= PROBLEM TO WORK ON =
Whenever a line of the entries below holds the string "chrisonoo", copy that line and return it.

Pictures paired with source code
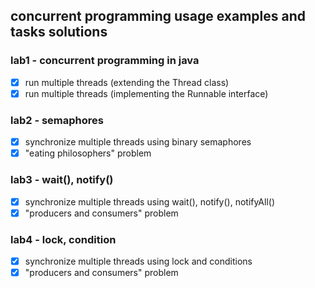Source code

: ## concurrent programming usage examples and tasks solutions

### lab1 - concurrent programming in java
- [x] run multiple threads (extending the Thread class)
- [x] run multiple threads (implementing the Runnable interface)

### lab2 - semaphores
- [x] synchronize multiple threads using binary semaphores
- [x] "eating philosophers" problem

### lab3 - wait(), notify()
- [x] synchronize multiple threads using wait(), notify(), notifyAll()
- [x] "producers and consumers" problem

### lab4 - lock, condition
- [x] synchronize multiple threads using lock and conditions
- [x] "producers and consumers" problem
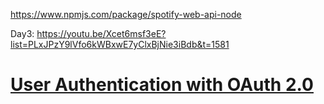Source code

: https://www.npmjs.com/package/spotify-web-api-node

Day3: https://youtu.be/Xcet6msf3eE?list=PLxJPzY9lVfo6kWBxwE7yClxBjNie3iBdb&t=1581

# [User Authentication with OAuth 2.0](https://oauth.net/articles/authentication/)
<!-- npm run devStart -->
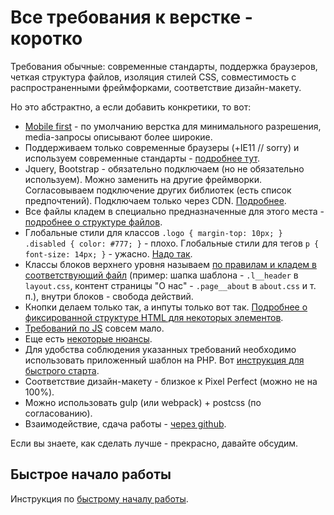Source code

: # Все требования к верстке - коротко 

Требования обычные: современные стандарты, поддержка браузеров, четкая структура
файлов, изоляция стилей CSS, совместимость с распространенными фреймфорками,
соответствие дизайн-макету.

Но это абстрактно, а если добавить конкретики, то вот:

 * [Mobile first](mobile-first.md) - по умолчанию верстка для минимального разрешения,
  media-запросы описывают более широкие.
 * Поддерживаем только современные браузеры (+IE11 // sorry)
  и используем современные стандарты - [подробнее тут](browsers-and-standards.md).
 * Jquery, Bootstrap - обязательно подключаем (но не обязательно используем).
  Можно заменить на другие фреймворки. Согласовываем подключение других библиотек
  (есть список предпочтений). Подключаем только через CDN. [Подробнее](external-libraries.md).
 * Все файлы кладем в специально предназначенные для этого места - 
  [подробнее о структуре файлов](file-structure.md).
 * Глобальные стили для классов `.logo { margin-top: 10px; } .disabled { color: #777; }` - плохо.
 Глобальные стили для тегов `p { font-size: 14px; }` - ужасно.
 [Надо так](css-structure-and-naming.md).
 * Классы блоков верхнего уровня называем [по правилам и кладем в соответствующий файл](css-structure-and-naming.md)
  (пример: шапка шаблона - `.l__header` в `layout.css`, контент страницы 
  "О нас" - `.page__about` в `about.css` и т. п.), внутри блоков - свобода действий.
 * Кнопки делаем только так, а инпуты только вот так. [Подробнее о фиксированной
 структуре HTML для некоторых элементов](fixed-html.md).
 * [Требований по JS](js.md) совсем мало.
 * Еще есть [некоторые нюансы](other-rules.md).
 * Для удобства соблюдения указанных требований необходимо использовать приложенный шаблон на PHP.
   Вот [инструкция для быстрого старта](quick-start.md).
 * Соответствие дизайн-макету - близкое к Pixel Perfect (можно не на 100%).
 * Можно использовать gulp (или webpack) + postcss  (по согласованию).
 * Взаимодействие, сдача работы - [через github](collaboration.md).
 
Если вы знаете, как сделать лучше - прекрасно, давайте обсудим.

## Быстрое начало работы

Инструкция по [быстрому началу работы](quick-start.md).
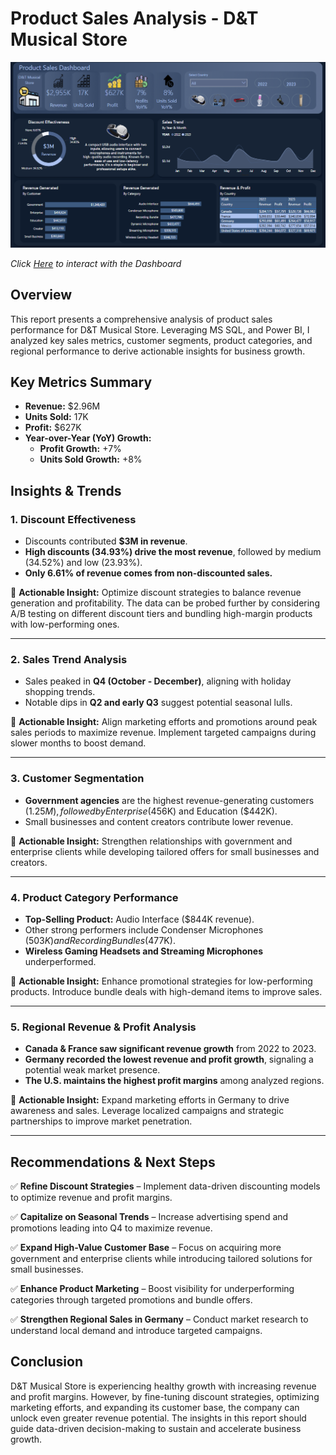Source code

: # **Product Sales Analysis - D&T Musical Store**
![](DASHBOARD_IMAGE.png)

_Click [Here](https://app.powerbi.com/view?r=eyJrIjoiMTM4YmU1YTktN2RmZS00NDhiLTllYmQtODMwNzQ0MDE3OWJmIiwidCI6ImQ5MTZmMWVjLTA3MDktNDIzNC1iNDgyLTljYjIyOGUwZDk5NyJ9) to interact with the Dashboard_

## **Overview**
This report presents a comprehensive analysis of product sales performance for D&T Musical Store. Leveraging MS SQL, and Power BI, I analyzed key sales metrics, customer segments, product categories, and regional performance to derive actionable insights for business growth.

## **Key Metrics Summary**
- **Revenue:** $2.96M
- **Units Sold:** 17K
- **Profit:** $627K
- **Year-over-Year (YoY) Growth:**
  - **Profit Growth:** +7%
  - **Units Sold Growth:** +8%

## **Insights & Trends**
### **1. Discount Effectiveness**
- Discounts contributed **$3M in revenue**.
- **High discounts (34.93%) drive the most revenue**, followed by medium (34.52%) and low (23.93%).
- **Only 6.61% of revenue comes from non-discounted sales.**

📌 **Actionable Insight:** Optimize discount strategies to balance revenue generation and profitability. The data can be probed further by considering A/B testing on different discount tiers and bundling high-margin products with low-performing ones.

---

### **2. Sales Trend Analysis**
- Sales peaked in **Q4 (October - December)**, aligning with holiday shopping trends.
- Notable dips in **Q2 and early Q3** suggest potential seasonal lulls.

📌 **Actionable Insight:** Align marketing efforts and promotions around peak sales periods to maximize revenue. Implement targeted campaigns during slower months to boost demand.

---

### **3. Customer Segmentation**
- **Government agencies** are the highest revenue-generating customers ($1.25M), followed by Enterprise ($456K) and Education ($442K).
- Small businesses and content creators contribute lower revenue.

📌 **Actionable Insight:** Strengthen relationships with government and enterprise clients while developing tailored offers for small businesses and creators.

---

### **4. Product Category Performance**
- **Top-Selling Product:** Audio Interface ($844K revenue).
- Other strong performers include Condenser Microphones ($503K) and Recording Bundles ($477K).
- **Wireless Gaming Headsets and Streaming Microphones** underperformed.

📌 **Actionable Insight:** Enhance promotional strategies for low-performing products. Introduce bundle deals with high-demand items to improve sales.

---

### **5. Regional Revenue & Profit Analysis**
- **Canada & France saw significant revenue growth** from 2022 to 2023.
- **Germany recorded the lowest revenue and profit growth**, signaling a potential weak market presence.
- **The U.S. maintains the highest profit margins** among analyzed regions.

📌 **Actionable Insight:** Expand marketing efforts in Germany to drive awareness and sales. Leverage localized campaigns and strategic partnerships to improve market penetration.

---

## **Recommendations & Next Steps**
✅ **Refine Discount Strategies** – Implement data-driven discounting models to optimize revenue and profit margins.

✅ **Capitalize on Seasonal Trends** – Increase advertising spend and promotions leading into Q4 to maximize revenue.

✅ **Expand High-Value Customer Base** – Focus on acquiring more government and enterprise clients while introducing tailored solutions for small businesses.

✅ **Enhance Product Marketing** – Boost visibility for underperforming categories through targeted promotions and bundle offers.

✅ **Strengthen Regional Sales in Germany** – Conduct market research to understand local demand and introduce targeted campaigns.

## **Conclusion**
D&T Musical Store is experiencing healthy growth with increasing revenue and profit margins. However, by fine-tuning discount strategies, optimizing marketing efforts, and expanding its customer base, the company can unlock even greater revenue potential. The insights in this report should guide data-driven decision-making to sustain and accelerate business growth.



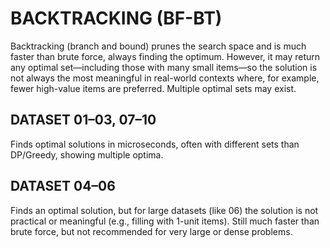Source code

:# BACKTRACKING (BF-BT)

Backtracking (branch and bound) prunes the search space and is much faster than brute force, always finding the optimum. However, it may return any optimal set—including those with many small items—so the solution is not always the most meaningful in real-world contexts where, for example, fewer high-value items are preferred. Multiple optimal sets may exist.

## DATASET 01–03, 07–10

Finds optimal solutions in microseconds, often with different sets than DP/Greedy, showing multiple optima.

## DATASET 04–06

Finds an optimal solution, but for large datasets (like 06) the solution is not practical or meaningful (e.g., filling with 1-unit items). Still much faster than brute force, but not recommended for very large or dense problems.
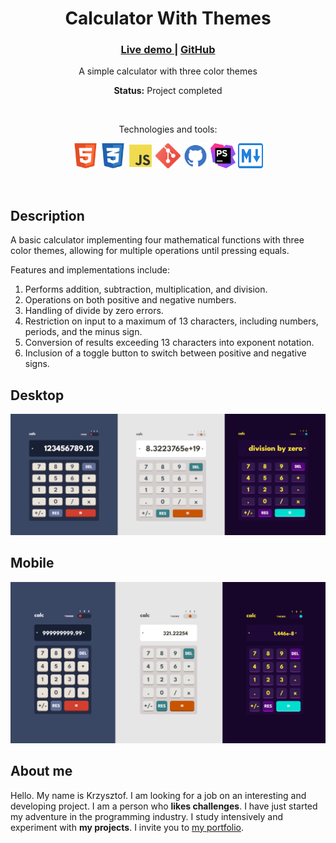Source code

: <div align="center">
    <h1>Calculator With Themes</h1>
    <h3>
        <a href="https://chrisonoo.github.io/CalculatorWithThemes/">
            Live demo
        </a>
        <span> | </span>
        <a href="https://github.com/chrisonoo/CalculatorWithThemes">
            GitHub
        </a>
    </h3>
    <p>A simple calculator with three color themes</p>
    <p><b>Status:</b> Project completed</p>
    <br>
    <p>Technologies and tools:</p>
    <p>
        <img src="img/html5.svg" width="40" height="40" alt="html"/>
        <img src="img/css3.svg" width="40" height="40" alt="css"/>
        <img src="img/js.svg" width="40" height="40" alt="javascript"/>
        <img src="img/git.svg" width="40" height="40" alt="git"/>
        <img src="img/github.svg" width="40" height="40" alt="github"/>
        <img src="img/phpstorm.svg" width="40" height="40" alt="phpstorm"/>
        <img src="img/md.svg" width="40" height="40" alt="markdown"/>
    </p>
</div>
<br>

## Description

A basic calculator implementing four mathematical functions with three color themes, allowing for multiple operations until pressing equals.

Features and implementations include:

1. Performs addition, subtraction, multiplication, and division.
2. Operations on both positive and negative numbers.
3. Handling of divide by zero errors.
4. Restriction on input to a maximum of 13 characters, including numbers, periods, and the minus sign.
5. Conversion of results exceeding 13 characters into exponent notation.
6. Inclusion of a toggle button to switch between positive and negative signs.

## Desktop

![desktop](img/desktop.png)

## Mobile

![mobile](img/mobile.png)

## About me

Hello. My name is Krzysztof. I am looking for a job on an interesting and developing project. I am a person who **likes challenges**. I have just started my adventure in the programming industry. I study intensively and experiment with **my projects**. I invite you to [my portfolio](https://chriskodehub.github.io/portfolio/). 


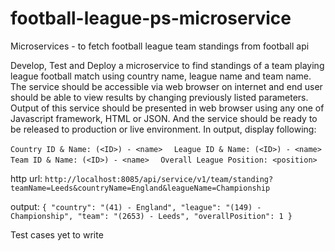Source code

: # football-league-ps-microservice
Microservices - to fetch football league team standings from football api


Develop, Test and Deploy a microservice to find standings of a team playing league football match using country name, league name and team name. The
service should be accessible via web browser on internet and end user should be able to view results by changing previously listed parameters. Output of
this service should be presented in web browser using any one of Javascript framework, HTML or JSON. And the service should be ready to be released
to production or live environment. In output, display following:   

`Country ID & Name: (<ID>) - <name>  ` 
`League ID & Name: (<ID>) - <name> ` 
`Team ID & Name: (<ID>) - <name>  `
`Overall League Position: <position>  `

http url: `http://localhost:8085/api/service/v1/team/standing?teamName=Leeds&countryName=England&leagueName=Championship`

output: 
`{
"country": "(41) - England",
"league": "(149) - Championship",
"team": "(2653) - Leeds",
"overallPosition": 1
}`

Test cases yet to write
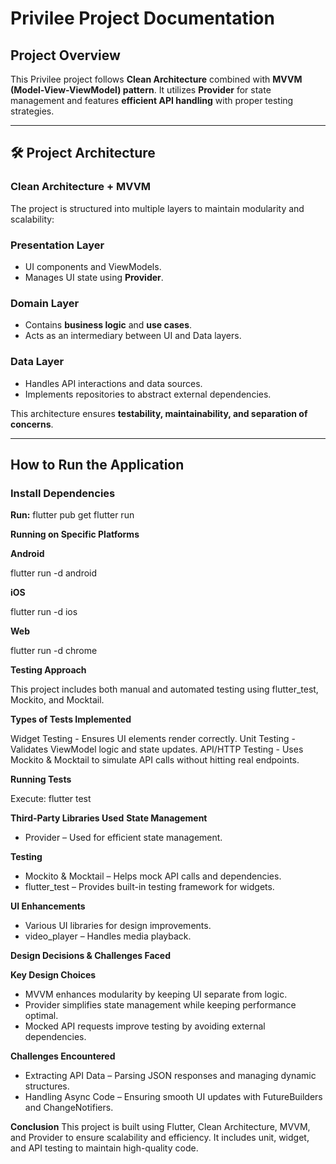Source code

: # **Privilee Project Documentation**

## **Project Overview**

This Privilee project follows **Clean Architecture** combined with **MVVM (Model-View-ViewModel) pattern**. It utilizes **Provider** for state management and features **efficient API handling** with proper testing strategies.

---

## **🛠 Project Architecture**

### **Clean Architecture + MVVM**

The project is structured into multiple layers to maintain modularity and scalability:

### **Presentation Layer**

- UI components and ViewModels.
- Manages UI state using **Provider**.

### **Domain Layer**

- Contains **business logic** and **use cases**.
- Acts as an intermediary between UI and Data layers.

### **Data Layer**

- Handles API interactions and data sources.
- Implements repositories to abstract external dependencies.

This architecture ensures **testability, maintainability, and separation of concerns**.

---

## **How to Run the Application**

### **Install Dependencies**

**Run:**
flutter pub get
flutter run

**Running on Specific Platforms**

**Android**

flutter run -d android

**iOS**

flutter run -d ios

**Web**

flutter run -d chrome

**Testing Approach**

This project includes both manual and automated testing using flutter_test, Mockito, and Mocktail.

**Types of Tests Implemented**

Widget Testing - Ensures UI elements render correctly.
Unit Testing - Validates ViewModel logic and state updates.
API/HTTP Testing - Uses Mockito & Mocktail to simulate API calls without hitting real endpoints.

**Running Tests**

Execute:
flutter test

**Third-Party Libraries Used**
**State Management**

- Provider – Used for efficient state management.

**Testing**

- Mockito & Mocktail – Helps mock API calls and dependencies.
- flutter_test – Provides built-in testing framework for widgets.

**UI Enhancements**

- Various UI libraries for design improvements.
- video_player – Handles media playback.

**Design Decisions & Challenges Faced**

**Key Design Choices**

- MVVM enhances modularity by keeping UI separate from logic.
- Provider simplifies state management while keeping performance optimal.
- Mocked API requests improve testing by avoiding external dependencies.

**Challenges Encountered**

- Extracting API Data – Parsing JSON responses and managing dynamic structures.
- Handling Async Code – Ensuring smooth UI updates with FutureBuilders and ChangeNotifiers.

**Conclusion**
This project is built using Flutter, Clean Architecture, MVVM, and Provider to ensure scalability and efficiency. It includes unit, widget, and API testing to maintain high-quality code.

= TASK RESPONSE =
        <a href="https://chrisonoo.github.io/CalculatorWithThemes/">
        <a href="https://github.com/chrisonoo/CalculatorWithThemes">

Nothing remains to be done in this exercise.